Project

Profile

Help

Bug #4382

NullPointerException when running collection() with recurse=yes over a directory tree containing a large number of files

Added by David Cramer 10 months ago. Updated 7 months ago.

Status:
Closed
Priority:
Normal
Assignee:
Category:
Internals
Sprint/Milestone:
-
Start date:
2019-11-14
Due date:
% Done:

100%

Estimated time:
Legacy ID:
Applies to branch:
9.9, trunk
Fix Committed on Branch:
9.9, trunk
Fixed in Maintenance Release:

Description

See readme in attached zip file for details and a set of files that should reproduce the error as well as details about the environment.

dcramer@anatine ~/Desktop/SaxonCollectionOpenFilesBug (master %)
$ java -jar ~/Downloads/SaxonEE9-9-1-5J/saxon9ee.jar -repeat:10 -xsl:copy-images.xsl -o:out.xml document/document.xml
 Error code: saxon:XXXX9999
                              Reason: java.lang.NullPointerException(null)

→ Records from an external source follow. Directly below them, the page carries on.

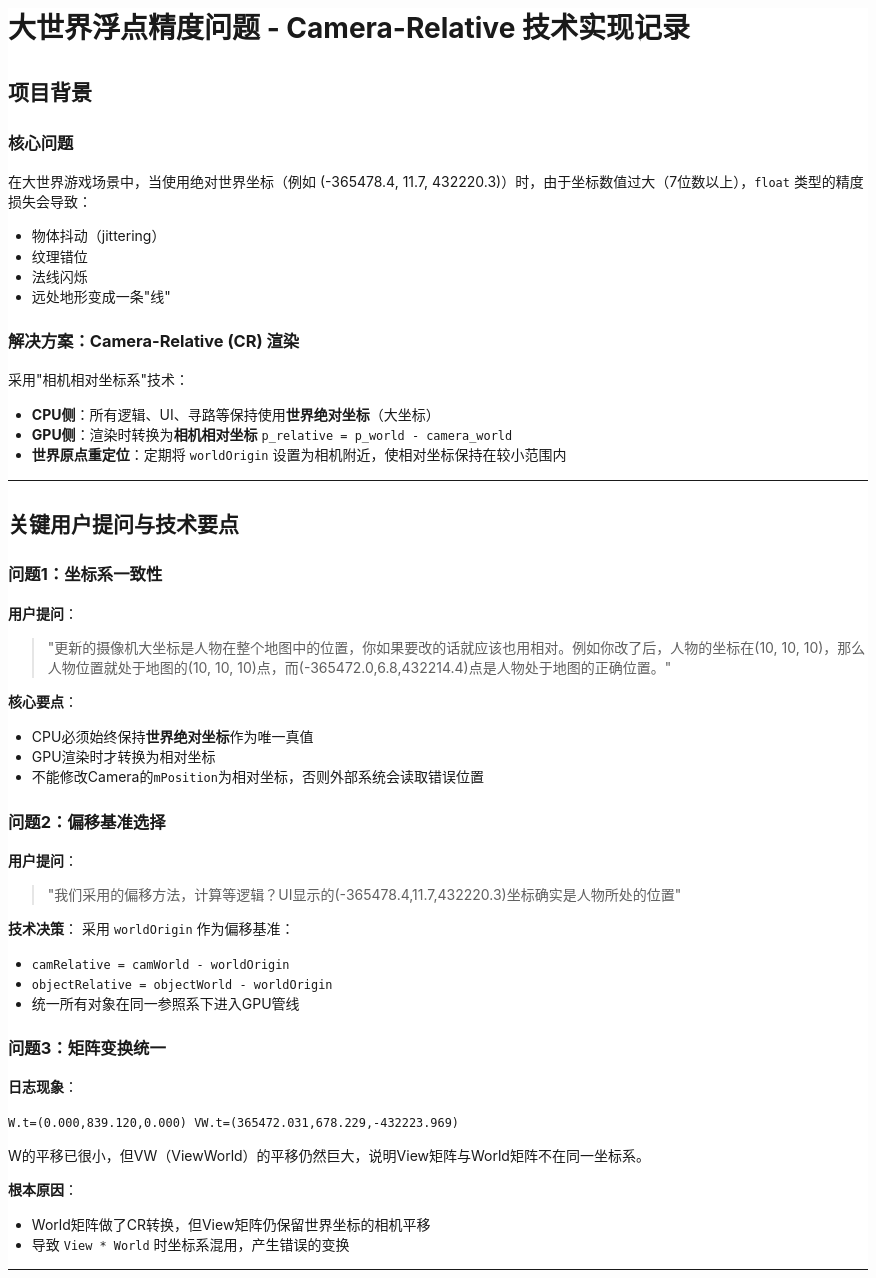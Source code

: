# 大世界浮点精度问题 - Camera-Relative 技术实现记录

## 项目背景

### 核心问题
在大世界游戏场景中，当使用绝对世界坐标（例如 (-365478.4, 11.7, 432220.3)）时，由于坐标数值过大（7位数以上），`float` 类型的精度损失会导致：
- 物体抖动（jittering）
- 纹理错位
- 法线闪烁
- 远处地形变成一条"线"

### 解决方案：Camera-Relative (CR) 渲染
采用"相机相对坐标系"技术：
- **CPU侧**：所有逻辑、UI、寻路等保持使用**世界绝对坐标**（大坐标）
- **GPU侧**：渲染时转换为**相机相对坐标** `p_relative = p_world - camera_world`
- **世界原点重定位**：定期将 `worldOrigin` 设置为相机附近，使相对坐标保持在较小范围内

---

## 关键用户提问与技术要点

### 问题1：坐标系一致性
**用户提问**：
> "更新的摄像机大坐标是人物在整个地图中的位置，你如果要改的话就应该也用相对。例如你改了后，人物的坐标在(10, 10, 10)，那么人物位置就处于地图的(10, 10, 10)点，而(-365472.0,6.8,432214.4)点是人物处于地图的正确位置。"

**核心要点**：
- CPU必须始终保持**世界绝对坐标**作为唯一真值
- GPU渲染时才转换为相对坐标
- 不能修改Camera的`mPosition`为相对坐标，否则外部系统会读取错误位置

### 问题2：偏移基准选择
**用户提问**：
> "我们采用的偏移方法，计算等逻辑？UI显示的(-365478.4,11.7,432220.3)坐标确实是人物所处的位置"

**技术决策**：
采用 `worldOrigin` 作为偏移基准：
- `camRelative = camWorld - worldOrigin`
- `objectRelative = objectWorld - worldOrigin`
- 统一所有对象在同一参照系下进入GPU管线

### 问题3：矩阵变换统一
**日志现象**：
```
W.t=(0.000,839.120,0.000) VW.t=(365472.031,678.229,-432223.969)
```
W的平移已很小，但VW（ViewWorld）的平移仍然巨大，说明View矩阵与World矩阵不在同一坐标系。

**根本原因**：
- World矩阵做了CR转换，但View矩阵仍保留世界坐标的相机平移
- 导致 `View * World` 时坐标系混用，产生错误的变换

---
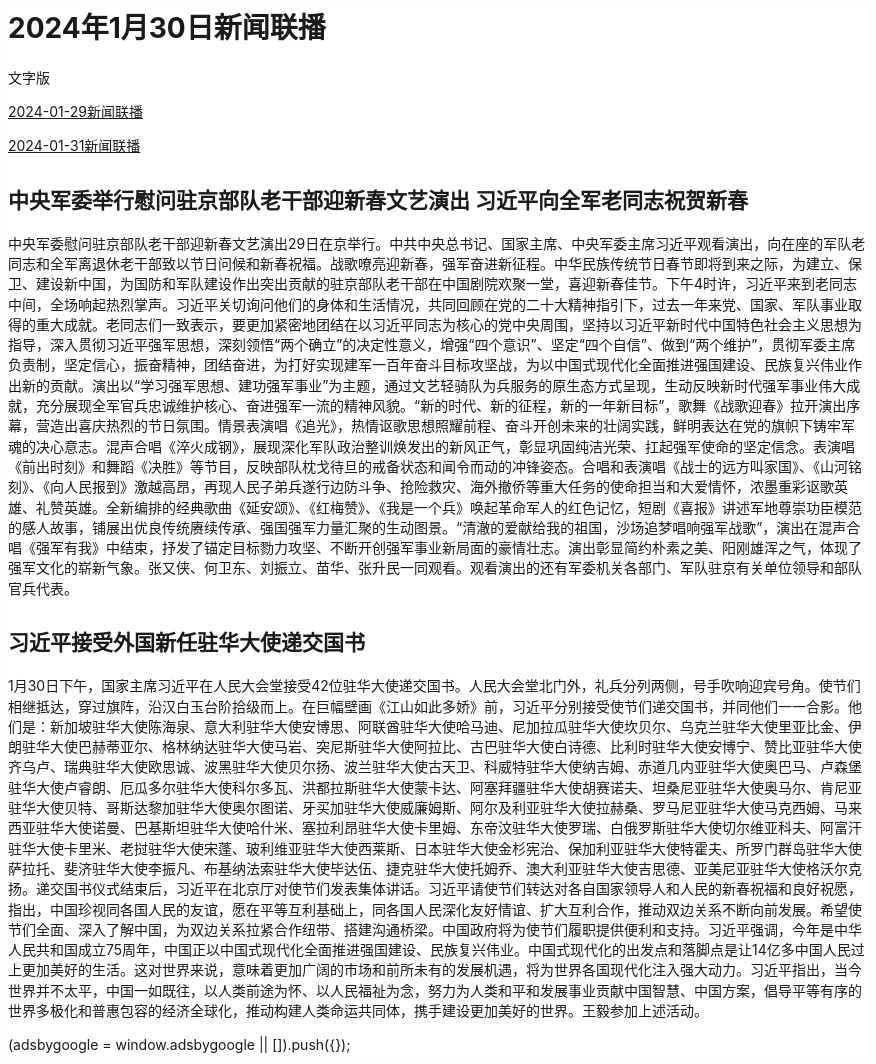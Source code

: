 







# 2024年1月30日新闻联播
 文字版








[2024-01-29新闻联播](/xinwenlianbo/20240129)


[2024-01-31新闻联播](/xinwenlianbo/20240131)





## 中央军委举行慰问驻京部队老干部迎新春文艺演出 习近平向全军老同志祝贺新春


中央军委慰问驻京部队老干部迎新春文艺演出29日在京举行。中共中央总书记、国家主席、中央军委主席习近平观看演出，向在座的军队老同志和全军离退休老干部致以节日问候和新春祝福。战歌嘹亮迎新春，强军奋进新征程。中华民族传统节日春节即将到来之际，为建立、保卫、建设新中国，为国防和军队建设作出突出贡献的驻京部队老干部在中国剧院欢聚一堂，喜迎新春佳节。下午4时许，习近平来到老同志中间，全场响起热烈掌声。习近平关切询问他们的身体和生活情况，共同回顾在党的二十大精神指引下，过去一年来党、国家、军队事业取得的重大成就。老同志们一致表示，要更加紧密地团结在以习近平同志为核心的党中央周围，坚持以习近平新时代中国特色社会主义思想为指导，深入贯彻习近平强军思想，深刻领悟“两个确立”的决定性意义，增强“四个意识”、坚定“四个自信”、做到“两个维护”，贯彻军委主席负责制，坚定信心，振奋精神，团结奋进，为打好实现建军一百年奋斗目标攻坚战，为以中国式现代化全面推进强国建设、民族复兴伟业作出新的贡献。演出以“学习强军思想、建功强军事业”为主题，通过文艺轻骑队为兵服务的原生态方式呈现，生动反映新时代强军事业伟大成就，充分展现全军官兵忠诚维护核心、奋进强军一流的精神风貌。“新的时代、新的征程，新的一年新目标”，歌舞《战歌迎春》拉开演出序幕，营造出喜庆热烈的节日氛围。情景表演唱《追光》，热情讴歌思想照耀前程、奋斗开创未来的壮阔实践，鲜明表达在党的旗帜下铸牢军魂的决心意志。混声合唱《淬火成钢》，展现深化军队政治整训焕发出的新风正气，彰显巩固纯洁光荣、扛起强军使命的坚定信念。表演唱《前出时刻》和舞蹈《决胜》等节目，反映部队枕戈待旦的戒备状态和闻令而动的冲锋姿态。合唱和表演唱《战士的远方叫家国》、《山河铭刻》、《向人民报到》激越高昂，再现人民子弟兵遂行边防斗争、抢险救灾、海外撤侨等重大任务的使命担当和大爱情怀，浓墨重彩讴歌英雄、礼赞英雄。全新编排的经典歌曲《延安颂》、《红梅赞》、《我是一个兵》唤起革命军人的红色记忆，短剧《喜报》讲述军地尊崇功臣模范的感人故事，铺展出优良传统赓续传承、强国强军力量汇聚的生动图景。“清澈的爱献给我的祖国，沙场追梦唱响强军战歌”，演出在混声合唱《强军有我》中结束，抒发了锚定目标勠力攻坚、不断开创强军事业新局面的豪情壮志。演出彰显简约朴素之美、阳刚雄浑之气，体现了强军文化的崭新气象。张又侠、何卫东、刘振立、苗华、张升民一同观看。观看演出的还有军委机关各部门、军队驻京有关单位领导和部队官兵代表。


## 习近平接受外国新任驻华大使递交国书


1月30日下午，国家主席习近平在人民大会堂接受42位驻华大使递交国书。人民大会堂北门外，礼兵分列两侧，号手吹响迎宾号角。使节们相继抵达，穿过旗阵，沿汉白玉台阶拾级而上。在巨幅壁画《江山如此多娇》前，习近平分别接受使节们递交国书，并同他们一一合影。他们是：新加坡驻华大使陈海泉、意大利驻华大使安博思、阿联酋驻华大使哈马迪、尼加拉瓜驻华大使坎贝尔、乌克兰驻华大使里亚比金、伊朗驻华大使巴赫蒂亚尔、格林纳达驻华大使马岩、突尼斯驻华大使阿拉比、古巴驻华大使白诗德、比利时驻华大使安博宁、赞比亚驻华大使齐乌卢、瑞典驻华大使欧思诚、波黑驻华大使贝尔扬、波兰驻华大使古天卫、科威特驻华大使纳吉姆、赤道几内亚驻华大使奥巴马、卢森堡驻华大使卢睿朗、厄瓜多尔驻华大使科尔多瓦、洪都拉斯驻华大使蒙卡达、阿塞拜疆驻华大使胡赛诺夫、坦桑尼亚驻华大使奥马尔、肯尼亚驻华大使贝特、哥斯达黎加驻华大使奥尔图诺、牙买加驻华大使威廉姆斯、阿尔及利亚驻华大使拉赫桑、罗马尼亚驻华大使马克西姆、马来西亚驻华大使诺曼、巴基斯坦驻华大使哈什米、塞拉利昂驻华大使卡里姆、东帝汶驻华大使罗瑞、白俄罗斯驻华大使切尔维亚科夫、阿富汗驻华大使卡里米、老挝驻华大使宋蓬、玻利维亚驻华大使西莱斯、日本驻华大使金杉宪治、保加利亚驻华大使特霍夫、所罗门群岛驻华大使萨拉托、斐济驻华大使李振凡、布基纳法索驻华大使毕达伍、捷克驻华大使托姆乔、澳大利亚驻华大使吉思德、亚美尼亚驻华大使格沃尔克扬。递交国书仪式结束后，习近平在北京厅对使节们发表集体讲话。习近平请使节们转达对各自国家领导人和人民的新春祝福和良好祝愿，指出，中国珍视同各国人民的友谊，愿在平等互利基础上，同各国人民深化友好情谊、扩大互利合作，推动双边关系不断向前发展。希望使节们全面、深入了解中国，为双边关系拉紧合作纽带、搭建沟通桥梁。中国政府将为使节们履职提供便利和支持。习近平强调，今年是中华人民共和国成立75周年，中国正以中国式现代化全面推进强国建设、民族复兴伟业。中国式现代化的出发点和落脚点是让14亿多中国人民过上更加美好的生活。这对世界来说，意味着更加广阔的市场和前所未有的发展机遇，将为世界各国现代化注入强大动力。习近平指出，当今世界并不太平，中国一如既往，以人类前途为怀、以人民福祉为念，努力为人类和平和发展事业贡献中国智慧、中国方案，倡导平等有序的世界多极化和普惠包容的经济全球化，推动构建人类命运共同体，携手建设更加美好的世界。王毅参加上述活动。





 (adsbygoogle = window.adsbygoogle || []).push({});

Error in xsl:copy-of/@select on line 54 column 63 of copy-images.xsl:
  SXRD0004: Unable to write to output destination:
  /Users/dcramer/Desktop/SaxonCollectionOpenFilesBug/zipmanifest.xml (Too many open files)
  In template rule with match="/" on line 50 of copy-images.xsl
Unable to write to output destination
SaxonCollectionOpenFilesBug.zip (2.3 MB) SaxonCollectionOpenFilesBug.zip Test case to reproduce the bug, including README file. David Cramer, 2019-11-14 20:45

History

#1 Updated by Michael Kay 10 months ago

  • Category set to Internals
  • Status changed from New to In Progress

Problem reproduced.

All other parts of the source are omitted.